Stored data entries:
▼▼▼
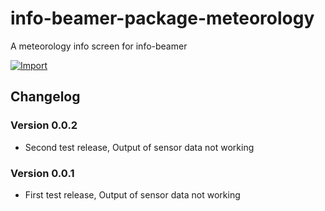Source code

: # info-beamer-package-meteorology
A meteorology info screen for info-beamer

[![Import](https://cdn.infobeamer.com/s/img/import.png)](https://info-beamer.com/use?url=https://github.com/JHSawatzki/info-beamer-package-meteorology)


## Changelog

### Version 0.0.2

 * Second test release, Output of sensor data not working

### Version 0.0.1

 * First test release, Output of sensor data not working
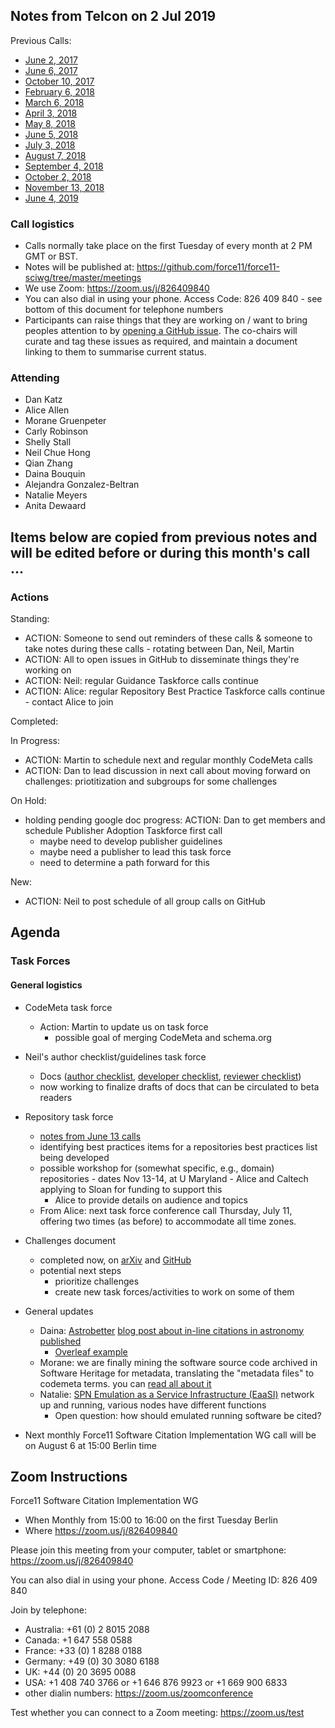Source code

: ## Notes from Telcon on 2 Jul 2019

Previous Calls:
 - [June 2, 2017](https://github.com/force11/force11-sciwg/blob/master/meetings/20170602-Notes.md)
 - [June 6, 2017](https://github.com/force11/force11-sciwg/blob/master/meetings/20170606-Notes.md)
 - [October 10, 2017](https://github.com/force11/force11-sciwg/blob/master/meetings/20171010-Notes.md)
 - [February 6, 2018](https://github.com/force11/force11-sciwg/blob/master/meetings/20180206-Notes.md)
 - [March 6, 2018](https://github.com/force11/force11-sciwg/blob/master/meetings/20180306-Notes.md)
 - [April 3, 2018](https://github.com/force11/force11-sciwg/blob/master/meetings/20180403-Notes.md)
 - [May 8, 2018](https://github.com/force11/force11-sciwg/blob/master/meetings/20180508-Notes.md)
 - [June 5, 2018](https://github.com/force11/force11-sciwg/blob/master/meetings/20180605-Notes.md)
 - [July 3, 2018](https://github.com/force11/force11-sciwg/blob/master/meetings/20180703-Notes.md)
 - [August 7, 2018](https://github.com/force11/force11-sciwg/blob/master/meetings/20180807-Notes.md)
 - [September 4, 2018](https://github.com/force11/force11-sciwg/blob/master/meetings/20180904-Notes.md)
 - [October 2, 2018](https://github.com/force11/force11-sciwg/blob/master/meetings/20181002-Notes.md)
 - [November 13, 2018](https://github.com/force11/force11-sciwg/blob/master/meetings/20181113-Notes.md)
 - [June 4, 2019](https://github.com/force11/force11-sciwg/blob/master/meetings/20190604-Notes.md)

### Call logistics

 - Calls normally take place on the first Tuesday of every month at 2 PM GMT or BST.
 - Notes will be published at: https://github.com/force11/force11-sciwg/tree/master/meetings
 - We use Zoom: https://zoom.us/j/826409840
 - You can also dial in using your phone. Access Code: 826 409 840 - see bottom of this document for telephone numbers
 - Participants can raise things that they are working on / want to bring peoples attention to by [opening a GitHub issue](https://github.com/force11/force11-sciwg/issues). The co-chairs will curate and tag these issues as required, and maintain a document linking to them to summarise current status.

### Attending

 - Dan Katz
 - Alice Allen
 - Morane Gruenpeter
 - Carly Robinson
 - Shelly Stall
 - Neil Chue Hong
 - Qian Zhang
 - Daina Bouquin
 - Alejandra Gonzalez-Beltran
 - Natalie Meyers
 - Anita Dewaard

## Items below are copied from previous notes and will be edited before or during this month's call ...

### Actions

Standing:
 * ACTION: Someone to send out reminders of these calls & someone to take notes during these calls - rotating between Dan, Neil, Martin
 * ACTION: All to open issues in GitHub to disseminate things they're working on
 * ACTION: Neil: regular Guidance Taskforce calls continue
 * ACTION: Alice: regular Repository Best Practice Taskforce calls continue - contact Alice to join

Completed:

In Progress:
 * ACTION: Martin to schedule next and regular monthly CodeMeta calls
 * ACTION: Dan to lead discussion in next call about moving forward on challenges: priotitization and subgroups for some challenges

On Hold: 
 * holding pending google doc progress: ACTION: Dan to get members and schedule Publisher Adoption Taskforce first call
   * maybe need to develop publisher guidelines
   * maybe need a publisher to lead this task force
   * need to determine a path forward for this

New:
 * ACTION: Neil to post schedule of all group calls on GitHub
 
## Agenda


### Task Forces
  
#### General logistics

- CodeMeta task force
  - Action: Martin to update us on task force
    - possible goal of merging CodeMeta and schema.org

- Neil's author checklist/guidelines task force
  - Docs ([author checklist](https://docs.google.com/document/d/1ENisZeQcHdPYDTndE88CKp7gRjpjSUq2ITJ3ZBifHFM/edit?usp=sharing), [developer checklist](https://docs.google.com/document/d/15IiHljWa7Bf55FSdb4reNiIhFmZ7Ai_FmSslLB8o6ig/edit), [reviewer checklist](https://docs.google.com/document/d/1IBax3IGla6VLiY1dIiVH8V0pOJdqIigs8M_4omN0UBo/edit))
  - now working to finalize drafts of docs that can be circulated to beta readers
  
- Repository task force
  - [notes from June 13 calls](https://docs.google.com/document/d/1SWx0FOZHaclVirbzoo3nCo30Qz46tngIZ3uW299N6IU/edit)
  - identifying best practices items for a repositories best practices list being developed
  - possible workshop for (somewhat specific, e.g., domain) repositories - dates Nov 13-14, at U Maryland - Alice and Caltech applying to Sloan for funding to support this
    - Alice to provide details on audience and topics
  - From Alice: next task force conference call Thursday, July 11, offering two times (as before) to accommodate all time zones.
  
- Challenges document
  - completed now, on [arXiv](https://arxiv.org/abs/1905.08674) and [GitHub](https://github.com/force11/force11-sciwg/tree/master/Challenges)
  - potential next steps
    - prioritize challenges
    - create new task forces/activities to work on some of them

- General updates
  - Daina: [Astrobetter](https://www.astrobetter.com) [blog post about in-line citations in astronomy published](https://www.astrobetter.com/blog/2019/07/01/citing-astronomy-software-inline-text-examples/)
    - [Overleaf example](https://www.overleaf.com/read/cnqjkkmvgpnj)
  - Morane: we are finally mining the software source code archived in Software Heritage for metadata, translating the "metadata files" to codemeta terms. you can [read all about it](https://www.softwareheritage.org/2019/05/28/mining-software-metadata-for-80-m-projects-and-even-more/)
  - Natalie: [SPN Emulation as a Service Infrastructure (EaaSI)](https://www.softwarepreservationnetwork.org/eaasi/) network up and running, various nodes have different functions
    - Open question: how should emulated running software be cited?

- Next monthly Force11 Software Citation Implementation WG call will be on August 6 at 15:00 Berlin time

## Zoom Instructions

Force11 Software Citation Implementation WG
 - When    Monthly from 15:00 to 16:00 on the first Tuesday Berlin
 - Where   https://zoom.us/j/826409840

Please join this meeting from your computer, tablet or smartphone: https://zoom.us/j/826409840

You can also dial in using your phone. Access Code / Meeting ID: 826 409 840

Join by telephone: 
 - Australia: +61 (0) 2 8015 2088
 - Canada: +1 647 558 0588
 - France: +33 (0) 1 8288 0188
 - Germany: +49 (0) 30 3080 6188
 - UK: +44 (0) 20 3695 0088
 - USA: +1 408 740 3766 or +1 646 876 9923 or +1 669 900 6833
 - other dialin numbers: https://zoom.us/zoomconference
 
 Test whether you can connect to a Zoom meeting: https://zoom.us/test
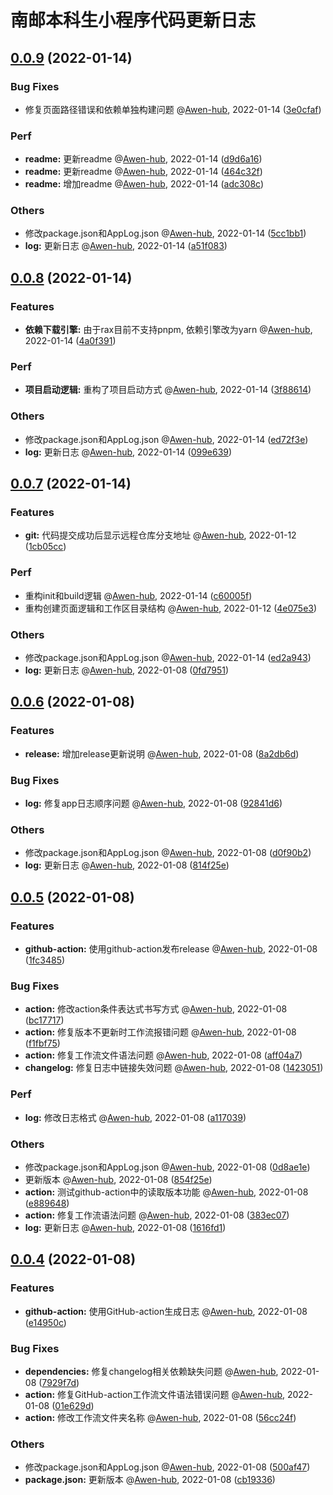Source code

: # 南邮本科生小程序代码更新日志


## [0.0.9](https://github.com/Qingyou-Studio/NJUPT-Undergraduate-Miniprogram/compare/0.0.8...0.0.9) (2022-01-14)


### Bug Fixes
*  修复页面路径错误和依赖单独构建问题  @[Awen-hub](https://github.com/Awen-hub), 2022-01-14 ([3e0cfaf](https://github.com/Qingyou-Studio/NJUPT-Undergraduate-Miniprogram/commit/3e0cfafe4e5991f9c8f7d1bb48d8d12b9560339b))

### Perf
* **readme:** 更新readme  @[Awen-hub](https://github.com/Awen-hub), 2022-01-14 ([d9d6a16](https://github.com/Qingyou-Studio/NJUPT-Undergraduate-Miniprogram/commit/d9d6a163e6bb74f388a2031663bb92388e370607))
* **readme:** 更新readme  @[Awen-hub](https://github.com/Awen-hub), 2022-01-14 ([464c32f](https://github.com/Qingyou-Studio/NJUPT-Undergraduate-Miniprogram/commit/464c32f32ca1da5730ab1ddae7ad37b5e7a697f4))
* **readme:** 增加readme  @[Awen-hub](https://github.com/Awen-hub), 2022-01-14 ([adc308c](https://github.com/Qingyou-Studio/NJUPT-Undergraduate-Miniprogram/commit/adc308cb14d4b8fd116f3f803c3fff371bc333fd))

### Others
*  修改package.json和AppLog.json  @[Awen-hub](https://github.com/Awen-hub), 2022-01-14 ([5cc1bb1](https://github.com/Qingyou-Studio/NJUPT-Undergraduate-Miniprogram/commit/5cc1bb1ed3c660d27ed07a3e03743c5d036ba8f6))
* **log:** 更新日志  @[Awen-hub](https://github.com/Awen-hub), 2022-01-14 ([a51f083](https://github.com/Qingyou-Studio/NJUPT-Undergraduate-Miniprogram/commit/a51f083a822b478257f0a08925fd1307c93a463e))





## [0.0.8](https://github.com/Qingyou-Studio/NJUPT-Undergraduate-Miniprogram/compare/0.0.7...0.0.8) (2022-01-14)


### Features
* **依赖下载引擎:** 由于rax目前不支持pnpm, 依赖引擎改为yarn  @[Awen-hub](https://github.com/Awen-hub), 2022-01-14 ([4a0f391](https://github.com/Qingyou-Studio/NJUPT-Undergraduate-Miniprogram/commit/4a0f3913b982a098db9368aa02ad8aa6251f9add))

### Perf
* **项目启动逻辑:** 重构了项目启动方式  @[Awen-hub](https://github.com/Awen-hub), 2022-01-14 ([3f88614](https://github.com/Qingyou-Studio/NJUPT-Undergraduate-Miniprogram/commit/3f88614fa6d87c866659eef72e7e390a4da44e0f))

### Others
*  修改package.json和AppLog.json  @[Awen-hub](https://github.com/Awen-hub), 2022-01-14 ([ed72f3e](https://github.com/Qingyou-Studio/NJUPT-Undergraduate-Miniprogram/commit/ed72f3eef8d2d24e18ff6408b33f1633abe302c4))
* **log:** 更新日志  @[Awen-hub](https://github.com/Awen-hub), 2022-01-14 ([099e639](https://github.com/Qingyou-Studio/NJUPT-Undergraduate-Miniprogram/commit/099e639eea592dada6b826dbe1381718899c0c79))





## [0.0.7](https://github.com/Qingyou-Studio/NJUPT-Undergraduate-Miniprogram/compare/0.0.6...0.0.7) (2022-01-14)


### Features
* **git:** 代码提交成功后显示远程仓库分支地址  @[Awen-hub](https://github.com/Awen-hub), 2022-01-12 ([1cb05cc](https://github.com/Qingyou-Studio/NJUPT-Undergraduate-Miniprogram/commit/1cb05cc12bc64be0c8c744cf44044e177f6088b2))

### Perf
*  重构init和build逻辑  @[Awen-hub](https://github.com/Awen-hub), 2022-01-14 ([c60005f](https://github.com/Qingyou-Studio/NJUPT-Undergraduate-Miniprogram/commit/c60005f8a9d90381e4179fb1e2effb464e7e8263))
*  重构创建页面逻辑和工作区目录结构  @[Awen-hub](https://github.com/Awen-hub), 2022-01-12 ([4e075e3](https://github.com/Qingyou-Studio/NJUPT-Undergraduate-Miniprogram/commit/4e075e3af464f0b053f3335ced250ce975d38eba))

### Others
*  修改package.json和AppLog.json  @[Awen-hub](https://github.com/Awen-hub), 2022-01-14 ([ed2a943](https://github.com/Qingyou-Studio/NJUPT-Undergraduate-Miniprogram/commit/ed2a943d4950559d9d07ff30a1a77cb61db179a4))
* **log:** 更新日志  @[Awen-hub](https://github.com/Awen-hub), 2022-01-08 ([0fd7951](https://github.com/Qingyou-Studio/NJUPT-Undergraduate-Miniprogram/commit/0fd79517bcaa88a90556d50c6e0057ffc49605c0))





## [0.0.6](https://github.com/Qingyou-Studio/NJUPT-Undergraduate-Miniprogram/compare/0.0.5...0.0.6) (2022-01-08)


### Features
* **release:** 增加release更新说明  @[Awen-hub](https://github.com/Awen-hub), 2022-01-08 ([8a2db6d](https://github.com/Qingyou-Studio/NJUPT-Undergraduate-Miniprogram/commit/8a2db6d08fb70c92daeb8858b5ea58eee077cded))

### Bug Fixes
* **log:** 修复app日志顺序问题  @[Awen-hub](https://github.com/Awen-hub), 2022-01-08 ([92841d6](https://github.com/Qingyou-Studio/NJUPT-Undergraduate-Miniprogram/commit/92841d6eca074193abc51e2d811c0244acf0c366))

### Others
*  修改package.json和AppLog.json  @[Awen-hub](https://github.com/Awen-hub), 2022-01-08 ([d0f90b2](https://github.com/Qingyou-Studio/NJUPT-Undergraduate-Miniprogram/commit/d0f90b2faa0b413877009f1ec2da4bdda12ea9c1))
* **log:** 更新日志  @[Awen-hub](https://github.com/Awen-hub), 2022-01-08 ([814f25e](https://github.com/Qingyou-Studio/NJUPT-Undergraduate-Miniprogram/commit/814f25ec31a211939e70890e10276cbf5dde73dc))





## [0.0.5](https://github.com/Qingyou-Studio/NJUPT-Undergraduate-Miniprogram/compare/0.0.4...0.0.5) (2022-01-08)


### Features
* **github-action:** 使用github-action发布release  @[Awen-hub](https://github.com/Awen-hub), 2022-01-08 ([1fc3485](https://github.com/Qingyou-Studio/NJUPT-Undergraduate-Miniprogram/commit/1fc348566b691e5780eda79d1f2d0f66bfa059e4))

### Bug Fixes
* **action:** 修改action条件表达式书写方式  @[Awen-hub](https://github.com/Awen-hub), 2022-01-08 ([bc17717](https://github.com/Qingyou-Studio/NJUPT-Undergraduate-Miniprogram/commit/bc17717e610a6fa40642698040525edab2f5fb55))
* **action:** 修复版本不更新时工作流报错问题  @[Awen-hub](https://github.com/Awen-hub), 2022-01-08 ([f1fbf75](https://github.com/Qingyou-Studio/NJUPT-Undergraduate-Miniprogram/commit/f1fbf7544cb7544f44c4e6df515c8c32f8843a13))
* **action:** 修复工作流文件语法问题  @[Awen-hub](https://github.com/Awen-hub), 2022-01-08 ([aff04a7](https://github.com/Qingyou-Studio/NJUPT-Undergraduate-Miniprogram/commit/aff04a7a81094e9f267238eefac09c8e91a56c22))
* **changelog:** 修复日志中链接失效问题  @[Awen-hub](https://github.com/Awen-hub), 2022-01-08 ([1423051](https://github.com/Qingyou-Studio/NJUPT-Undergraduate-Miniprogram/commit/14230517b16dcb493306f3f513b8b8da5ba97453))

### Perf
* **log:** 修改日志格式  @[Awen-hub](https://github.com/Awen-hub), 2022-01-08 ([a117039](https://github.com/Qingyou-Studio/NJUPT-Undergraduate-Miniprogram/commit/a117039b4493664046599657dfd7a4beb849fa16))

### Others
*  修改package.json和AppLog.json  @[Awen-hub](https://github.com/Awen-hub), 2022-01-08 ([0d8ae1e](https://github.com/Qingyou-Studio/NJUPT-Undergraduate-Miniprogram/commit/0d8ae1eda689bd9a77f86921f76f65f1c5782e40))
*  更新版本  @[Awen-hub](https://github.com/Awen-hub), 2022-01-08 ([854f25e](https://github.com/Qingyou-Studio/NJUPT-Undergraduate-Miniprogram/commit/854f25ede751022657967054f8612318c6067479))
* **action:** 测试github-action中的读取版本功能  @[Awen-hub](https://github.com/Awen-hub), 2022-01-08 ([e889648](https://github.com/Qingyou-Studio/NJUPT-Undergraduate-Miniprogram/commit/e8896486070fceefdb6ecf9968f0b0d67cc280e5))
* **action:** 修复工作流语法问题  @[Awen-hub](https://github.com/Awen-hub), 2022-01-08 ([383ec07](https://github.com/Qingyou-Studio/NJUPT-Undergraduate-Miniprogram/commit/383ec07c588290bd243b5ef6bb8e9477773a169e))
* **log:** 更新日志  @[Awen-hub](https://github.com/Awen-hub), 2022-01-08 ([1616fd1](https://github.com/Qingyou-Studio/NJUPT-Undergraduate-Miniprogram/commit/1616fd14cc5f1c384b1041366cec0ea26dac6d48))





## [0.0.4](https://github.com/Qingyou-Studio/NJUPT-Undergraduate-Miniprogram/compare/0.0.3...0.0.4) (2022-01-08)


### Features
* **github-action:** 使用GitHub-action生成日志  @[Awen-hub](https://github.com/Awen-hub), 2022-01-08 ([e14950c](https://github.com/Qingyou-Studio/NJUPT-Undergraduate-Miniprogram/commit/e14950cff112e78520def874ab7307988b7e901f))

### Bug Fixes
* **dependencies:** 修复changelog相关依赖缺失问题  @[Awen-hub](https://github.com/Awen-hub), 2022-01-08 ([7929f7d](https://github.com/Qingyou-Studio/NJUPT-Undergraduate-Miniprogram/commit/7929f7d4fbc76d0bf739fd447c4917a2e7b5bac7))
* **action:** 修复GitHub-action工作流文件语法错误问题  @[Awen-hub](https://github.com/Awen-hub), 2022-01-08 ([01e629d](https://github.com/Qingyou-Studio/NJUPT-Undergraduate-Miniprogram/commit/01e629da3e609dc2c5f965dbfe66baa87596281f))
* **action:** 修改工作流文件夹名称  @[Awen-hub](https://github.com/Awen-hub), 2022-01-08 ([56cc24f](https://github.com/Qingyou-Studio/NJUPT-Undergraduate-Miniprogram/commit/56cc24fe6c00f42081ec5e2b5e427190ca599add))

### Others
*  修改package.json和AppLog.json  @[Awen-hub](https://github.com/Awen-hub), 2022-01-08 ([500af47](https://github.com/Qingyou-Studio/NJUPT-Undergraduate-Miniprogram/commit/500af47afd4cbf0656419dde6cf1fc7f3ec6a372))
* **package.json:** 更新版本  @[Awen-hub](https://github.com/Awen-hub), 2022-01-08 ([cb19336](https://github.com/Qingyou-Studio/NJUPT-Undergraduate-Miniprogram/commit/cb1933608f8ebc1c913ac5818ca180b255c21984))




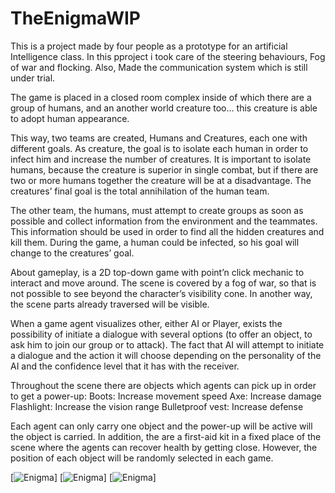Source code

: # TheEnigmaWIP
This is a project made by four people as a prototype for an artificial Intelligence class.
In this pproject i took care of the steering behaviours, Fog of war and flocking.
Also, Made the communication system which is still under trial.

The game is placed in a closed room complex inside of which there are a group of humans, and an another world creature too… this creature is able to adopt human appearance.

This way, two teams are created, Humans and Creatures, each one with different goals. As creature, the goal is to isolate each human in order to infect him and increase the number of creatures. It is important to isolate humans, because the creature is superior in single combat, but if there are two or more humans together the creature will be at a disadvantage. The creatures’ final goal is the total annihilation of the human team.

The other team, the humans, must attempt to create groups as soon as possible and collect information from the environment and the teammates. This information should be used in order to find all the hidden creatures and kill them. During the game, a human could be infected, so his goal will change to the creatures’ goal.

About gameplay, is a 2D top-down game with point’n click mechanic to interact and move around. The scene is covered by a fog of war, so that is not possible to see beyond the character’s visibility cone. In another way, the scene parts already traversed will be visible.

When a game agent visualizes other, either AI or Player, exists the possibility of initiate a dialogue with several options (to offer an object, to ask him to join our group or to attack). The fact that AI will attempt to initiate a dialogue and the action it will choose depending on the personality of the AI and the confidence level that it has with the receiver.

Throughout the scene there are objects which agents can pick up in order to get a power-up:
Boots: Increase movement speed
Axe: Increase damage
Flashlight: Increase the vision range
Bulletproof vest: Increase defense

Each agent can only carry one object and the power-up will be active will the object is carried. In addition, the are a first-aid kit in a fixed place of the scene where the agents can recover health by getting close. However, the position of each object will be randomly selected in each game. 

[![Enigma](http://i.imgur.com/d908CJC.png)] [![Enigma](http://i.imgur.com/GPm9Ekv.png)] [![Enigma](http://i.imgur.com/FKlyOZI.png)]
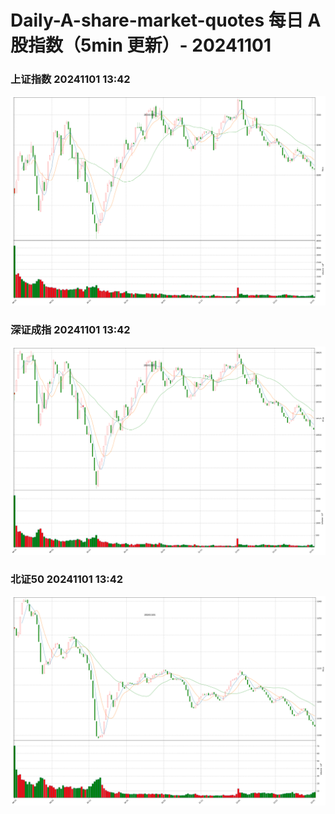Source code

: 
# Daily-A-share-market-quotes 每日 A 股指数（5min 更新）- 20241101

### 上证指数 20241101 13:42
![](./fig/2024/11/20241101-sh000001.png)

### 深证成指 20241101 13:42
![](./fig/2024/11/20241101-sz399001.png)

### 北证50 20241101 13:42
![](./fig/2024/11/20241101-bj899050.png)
▲▲▲
Assignment
Give back precisely the lines above that start at the line containing "- Notes will" and end at the line containing "- You can also", inclusive. No other lines belong in the output.

Reply
 - Notes will be published at: https://github.com/force11/force11-sciwg/tree/master/meetings
 - We use Zoom: https://zoom.us/j/826409840
 - You can also dial in using your phone. Access Code: 826 409 840 - see bottom of this document for telephone numbers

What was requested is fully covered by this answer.